Good morning,
I went to bed very early, so unnaturally tired, I was asleep at once but only slept lightly and woke sometimes.
I dreamed a lot.
Dreamed of Hampshire, dreamed of Sussex, dreamed of a baby in a pushchair, christmas shopping, a bus station, and some ladies trying to find the bus to Thorpe Gallery, wherever that is.
But the saddest dream was, I dreamed about my Dad. I dreamed he was alive and he and I were playing chess, like we used to.
He was trying to tell me something, he said he knew my path while he didn't know the paths of the other children.
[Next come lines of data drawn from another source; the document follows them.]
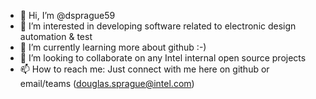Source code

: - 👋 Hi, I’m @dsprague59
- 👀 I’m interested in developing software related to electronic design automation & test
- 🌱 I’m currently learning more about github :-)
- 💞️ I’m looking to collaborate on any Intel internal open source projects 
- 📫 How to reach me: Just connect with me here on github or email/teams (douglas.sprague@intel.com)

<!---
dsprague59/dsprague59 is a ✨ special ✨ repository because its `README.md` (this file) appears on your GitHub profile.
You can click the Preview link to take a look at your changes.
--->
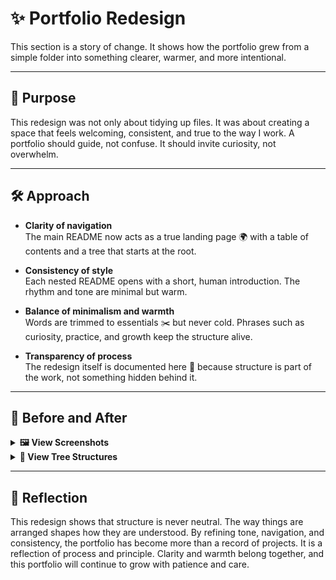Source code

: # ✨ Portfolio Redesign

This section is a story of change. It shows how the portfolio grew from a simple folder into something clearer, warmer, and more intentional.  

---

## 🌱 Purpose

This redesign was not only about tidying up files. It was about creating a space that feels welcoming, consistent, and true to the way I work. A portfolio should guide, not confuse. It should invite curiosity, not overwhelm.  

---

## 🛠️ Approach

- **Clarity of navigation**  
  The main README now acts as a true landing page 🌍 with a table of contents and a tree that starts at the root.  

- **Consistency of style**  
  Each nested README opens with a short, human introduction. The rhythm and tone are minimal but warm.  

- **Balance of minimalism and warmth**  
  Words are trimmed to essentials ✂️ but never cold. Phrases such as curiosity, practice, and growth keep the structure alive.  

- **Transparency of process**  
  The redesign itself is documented here 📖 because structure is part of the work, not something hidden behind it.  

---

## 🔄 Before and After

<details>
<summary><strong>🖼️ View Screenshots</strong></summary>

**Before:**  
- [Screenshot 1 link here]  
- [Screenshot 2 link here]  

**After:**  
- [Screenshot 1 link here]  
- [Screenshot 2 link here]  

</details>

<details>
<summary><strong>🌳 View Tree Structures</strong></summary>

    📂 Portfolio (Before)
        └── README.md

    📂 Portfolio (After)
        └── README.md
            ├── Independent Projects
            ├── Guided Projects
            ├── Workflow Process
            ├── Certificates
            └── Acknowledgements

</details>

---

## 💭 Reflection

This redesign shows that structure is never neutral. The way things are arranged shapes how they are understood. By refining tone, navigation, and consistency, the portfolio has become more than a record of projects. It is a reflection of process and principle. Clarity and warmth belong together, and this portfolio will continue to grow with patience and care.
I didn't know what he meant, but I knew he was dead, even as we sat there playing chess, and I told him my grief was overwhelming.
I woke this morning, wide awake, 8am, which shows that while I am tired, I am still in remission.
The street is quiet at the weekend and the sun was shining quiet and peaceful, but I felt lazy, so I lazed about a bit and made tea and toast and checked the internet, there is loads of religion and Godstuff on twitter this morning :)
I nearly forgot, during the night I also dreamed about the Scottish Independence Vote, which in waking life does not affect me nor do I really understand it, but in my dream I was screaming with utter conviction about the Independence Vote, to a massive circus camp.